Work to be completed: Work out the number of lines in the records that include the word "your"; reply with that number alone.

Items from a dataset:
---+---

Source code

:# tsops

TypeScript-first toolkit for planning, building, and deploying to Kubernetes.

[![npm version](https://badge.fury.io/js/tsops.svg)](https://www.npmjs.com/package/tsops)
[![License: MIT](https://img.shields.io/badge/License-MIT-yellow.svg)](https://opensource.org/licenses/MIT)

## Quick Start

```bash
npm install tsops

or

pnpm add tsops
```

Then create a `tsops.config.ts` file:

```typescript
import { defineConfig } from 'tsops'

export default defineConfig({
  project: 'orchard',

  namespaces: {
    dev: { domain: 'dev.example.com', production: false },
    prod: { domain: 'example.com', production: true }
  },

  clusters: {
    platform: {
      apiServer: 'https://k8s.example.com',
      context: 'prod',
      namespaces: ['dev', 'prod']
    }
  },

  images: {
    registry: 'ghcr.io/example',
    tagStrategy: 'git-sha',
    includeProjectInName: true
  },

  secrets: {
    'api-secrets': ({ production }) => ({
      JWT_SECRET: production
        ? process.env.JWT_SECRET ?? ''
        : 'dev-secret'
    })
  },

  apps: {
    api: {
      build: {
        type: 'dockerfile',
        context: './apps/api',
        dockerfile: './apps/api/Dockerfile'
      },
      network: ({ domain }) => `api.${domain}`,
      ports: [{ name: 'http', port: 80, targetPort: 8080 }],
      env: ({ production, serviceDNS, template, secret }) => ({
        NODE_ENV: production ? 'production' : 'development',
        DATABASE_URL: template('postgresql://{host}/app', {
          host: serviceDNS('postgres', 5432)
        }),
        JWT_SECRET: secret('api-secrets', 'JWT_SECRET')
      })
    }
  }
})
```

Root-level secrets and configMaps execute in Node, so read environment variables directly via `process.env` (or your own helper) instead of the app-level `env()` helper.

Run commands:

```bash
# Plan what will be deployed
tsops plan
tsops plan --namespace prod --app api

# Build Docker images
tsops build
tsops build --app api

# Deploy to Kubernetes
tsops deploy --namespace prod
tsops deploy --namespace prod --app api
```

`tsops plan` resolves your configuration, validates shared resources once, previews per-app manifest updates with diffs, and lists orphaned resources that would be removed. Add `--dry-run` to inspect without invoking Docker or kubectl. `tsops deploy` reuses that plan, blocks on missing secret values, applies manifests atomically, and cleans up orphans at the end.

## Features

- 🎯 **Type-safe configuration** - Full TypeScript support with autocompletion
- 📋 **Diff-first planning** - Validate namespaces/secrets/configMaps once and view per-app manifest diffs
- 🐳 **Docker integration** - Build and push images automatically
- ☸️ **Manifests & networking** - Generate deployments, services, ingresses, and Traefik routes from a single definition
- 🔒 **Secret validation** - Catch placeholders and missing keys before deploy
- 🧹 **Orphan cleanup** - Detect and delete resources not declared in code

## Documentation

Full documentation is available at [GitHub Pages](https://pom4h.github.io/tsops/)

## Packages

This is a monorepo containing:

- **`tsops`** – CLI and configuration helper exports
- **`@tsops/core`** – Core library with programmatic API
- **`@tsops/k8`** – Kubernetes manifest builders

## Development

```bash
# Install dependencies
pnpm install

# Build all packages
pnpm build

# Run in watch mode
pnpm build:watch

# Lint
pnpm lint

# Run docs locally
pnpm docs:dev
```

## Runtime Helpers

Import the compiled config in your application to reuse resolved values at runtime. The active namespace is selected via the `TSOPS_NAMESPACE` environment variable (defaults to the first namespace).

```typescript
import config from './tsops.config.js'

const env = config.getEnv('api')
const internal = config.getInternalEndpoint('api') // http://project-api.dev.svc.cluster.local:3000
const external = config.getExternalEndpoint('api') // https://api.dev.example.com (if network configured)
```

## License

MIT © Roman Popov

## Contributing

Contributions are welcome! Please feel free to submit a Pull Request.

---+---

Exercise response: 3